Sanitary care. A routine sanitary cleaning of the cushion and ejection handle along with the floor of the aircraft cockpit for an inadvertent spill / contact with urine or falling off of the food stuff should be incorporated in the checklists of the post-flight services.
Aeromedical Factors (Refueller Aircraft Operations)
In-flight food and water. In-flight feeding must be considered for all operations of >2 hours. It could be in the form of fresh / warm snacks, water and beverages like tea / coffee / soup / non-aerated non-alcoholic drinks etc. The aim of in-flight feeding will be to prevent hypoglycemia (due to depletion of the glycogen reserve), meet the fluid requirement and also provide stimulant / beverages to keep fresh / alert. The snacks could be had every 2 hours in situ, harnessed in to the seat or alternately one after another by the crew if so desired. If the sortie is likely to continue beyond 6-8 hours, a full meal may be had in-flight alternately by the crew ‘not on guard’. With the availability of on-board oven in the refueller aircraft, having warm food will not be a problem. For the Air Refueller Director (ARD) seated in the aft cabin, the snacks and tea/coffee could be carried separately in a small hot case and flask. For sorties extending beyond 6 hours, it is advisable to carry an additional ARD crew and change over every 4 hours by descending below 12,000 ft for a short time, de-pressurising the cabin to facilitate the change over.
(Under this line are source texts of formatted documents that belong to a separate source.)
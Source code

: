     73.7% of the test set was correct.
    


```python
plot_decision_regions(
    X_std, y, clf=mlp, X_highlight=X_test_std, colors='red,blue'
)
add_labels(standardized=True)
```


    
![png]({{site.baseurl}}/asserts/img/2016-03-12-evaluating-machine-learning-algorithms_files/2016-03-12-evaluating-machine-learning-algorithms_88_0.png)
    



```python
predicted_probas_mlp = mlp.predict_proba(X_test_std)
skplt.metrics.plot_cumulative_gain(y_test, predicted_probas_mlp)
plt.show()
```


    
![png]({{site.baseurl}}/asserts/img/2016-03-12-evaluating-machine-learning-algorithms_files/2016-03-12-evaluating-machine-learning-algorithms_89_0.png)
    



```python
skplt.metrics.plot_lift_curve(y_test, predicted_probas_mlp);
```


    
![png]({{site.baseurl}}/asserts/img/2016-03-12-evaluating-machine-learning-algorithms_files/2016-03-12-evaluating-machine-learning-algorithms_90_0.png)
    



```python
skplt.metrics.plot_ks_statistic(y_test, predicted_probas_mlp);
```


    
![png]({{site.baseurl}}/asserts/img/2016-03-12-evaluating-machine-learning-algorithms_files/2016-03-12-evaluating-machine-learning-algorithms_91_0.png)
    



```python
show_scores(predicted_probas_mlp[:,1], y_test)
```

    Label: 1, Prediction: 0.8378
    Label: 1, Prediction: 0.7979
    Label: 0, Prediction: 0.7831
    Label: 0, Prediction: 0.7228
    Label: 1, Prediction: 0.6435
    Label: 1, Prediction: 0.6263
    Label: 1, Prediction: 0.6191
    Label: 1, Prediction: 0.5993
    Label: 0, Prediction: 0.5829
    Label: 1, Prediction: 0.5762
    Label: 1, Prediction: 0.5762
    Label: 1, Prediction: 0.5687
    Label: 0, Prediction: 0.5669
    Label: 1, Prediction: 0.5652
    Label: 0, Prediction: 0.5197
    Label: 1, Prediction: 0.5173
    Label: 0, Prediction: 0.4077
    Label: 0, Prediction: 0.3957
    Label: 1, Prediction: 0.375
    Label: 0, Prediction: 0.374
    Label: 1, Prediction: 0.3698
In-flight micturition. An on-board toilet with flushing facility with requisite ground support of ‘Toilet Cleaning Trolley’ must be made mandatory. With this, the crew will have no problem of periodic easing out [13]. For the ARD, the urine receptacle may suffice. However, if they are to have a change over at 4 hours, they may well use the main cabin toilet. The modification sought in the receptacle of the aft cabin for an in-flight drain out to atmosphere, will have to take into account any possible material failure at those high differential pressures that may cause rapid / explosive decompression.
Monotony. In a refueller multi-crew aircraft where inter-crew communication is a rule, monotony may not be a problem. Further, regular in-flight feeding with a hot cup of tea / coffee / soup could keep the crew fresh and alert. The isolation of the ARD in the aft cabin could be of concern in a long duration sortie.
Fitness and drugs. Long duration flying demands a greater level of fitness. Those on drugs that require supplementation in-flight, will have to carry in person and take it at the prescribed time.
In-flight rest and sleep. For sorties exceeding 6-8 hours, an additional set of crew (i.e. 1 pilot, 1 navigator, 1 refueller director) need to be carried on-board. Provision of as many comfortable beds for rest / sleep for the crew ‘not on guard’ will be helpful. Organisational needs for authorisation of these additional crew may be catered to.
Search and rescue. During long haul flying, local flying zones are no longer relevant. An aircrew taking off from a base in central India may have to be rescued at Andaman Sea or in the isolated jungles of the North-East. Hence, he needs to be equipped with a standard survival kit. The SAR help will also have to be coordinated accordingly extending to larger areas covering multiple AF Commands and maritime zones.